This is a Pytorch implementation of our paper ViP, IEEE TPAMI 2022. MindSpore and Jittor code will be released soon. We present Vision Permutator, a conceptually simple and data efficient MLP-like architecture for visual recognition. We show that our Vision Permutators are formidable competitors to convolutional neural networks (CNNs) and vision transformers.

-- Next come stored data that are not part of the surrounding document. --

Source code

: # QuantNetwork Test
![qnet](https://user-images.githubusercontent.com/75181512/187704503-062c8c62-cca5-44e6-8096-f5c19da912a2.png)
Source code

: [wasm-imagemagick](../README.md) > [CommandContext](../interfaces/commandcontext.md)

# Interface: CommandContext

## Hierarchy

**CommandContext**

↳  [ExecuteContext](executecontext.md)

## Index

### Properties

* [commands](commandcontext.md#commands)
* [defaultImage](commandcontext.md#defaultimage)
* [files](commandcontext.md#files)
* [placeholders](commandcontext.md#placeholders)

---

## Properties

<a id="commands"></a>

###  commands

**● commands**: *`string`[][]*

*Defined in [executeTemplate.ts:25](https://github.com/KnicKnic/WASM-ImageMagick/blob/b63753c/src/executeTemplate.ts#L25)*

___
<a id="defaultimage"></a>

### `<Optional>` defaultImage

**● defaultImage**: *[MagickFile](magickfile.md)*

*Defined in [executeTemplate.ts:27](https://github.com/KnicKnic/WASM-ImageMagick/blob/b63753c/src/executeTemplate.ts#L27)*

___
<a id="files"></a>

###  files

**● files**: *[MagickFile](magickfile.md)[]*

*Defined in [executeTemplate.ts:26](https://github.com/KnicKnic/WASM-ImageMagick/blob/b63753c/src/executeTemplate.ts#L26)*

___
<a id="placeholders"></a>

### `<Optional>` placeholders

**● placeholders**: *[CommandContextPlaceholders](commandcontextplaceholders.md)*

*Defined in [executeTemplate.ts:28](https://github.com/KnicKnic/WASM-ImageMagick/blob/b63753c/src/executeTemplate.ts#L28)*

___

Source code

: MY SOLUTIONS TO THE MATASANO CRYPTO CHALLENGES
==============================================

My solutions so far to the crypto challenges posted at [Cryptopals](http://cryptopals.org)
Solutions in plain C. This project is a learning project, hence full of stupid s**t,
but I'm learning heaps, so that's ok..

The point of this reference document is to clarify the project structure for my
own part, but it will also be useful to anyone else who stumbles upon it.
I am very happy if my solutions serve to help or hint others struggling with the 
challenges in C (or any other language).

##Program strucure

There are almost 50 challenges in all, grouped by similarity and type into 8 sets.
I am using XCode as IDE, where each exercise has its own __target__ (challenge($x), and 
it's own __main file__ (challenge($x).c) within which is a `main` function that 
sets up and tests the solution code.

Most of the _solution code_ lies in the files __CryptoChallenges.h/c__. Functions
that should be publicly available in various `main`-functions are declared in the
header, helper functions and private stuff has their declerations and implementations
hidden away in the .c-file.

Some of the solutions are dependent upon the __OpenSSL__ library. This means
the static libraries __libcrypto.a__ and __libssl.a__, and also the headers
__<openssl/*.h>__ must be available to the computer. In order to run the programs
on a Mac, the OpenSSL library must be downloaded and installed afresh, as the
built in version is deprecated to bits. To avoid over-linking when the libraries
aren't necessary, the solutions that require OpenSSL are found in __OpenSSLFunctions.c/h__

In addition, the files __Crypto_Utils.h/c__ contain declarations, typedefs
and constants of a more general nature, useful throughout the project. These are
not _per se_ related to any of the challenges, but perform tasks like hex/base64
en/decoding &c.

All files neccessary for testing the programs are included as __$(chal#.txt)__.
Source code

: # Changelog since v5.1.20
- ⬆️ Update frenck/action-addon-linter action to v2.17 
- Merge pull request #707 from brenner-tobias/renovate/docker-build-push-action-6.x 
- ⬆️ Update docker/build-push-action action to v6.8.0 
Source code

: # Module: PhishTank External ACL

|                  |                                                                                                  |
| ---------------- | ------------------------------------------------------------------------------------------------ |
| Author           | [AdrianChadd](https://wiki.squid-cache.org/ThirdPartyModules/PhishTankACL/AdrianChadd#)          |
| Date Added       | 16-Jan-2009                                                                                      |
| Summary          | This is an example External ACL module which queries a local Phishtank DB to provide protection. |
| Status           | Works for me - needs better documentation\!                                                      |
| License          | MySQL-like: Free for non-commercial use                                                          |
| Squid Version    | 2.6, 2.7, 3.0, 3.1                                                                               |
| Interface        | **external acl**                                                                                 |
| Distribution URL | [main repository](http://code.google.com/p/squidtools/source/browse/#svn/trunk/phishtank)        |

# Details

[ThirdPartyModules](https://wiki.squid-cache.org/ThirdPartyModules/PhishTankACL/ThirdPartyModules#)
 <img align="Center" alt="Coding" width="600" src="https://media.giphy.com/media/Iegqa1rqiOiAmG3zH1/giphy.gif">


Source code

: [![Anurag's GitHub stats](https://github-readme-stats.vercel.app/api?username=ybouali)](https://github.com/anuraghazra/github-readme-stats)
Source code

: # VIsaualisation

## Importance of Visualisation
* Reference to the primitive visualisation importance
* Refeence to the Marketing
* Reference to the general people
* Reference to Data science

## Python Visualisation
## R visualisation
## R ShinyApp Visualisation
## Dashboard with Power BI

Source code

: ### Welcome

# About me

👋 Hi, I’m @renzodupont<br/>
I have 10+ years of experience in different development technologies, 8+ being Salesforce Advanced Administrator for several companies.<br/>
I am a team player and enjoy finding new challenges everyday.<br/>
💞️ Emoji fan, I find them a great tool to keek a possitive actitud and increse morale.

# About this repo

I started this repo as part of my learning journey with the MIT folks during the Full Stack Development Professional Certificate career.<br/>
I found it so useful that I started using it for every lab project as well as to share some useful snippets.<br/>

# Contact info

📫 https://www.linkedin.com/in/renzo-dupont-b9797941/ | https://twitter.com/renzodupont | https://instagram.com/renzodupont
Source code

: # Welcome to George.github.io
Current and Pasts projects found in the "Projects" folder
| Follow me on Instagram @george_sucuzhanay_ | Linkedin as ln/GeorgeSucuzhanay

We hope this work could encourage researchers to rethink the way of encoding spatial information and facilitate the development of MLP-like models.
Basic structure of the proposed Permute-MLP layer. The proposed Permute-MLP layer contains three branches that are responsible for encoding features along the height, width, and channel dimensions, respectively. The outputs from the three branches are then combined using element-wise addition, followed by a fully-connected layer for feature fusion.
Our code is based on the pytorch-image-models, Token Labeling, T2T-ViT
Model | Parameters | Throughput | Image resolution | Top 1 Acc. | Download | Logs |
---|---|---|---|---|---|---|
EAMLP-14 | 30M | 711 img/s | 224 | 78.9% | ||
gMLP-S | 20M | - | 224 | 79.6% | ||
ResMLP-S24 | 30M | 715 img/s | 224 | 79.4% | ||
ViP-Small/7 (ours) | 25M | 719 img/s | 224 | 81.5% | link | log |
EAMLP-19 | 55M | 464 img/s | 224 | 79.4% | ||
Mixer-B/16 | 59M | - | 224 | 78.5% | ||
ViP-Medium/7 (ours) | 55M | 418 img/s | 224 | 82.7% | link | log |
gMLP-B | 73M | - | 224 | 81.6% | ||
ResMLP-B24 | 116M | 231 img/s | 224 | 81.0% | ||
ViP-Large/7 | 88M | 298 img/s | 224 | 83.2% | link | log |
The throughput is measured on a single machine with V100 GPU (32GB) with batch size set to 32.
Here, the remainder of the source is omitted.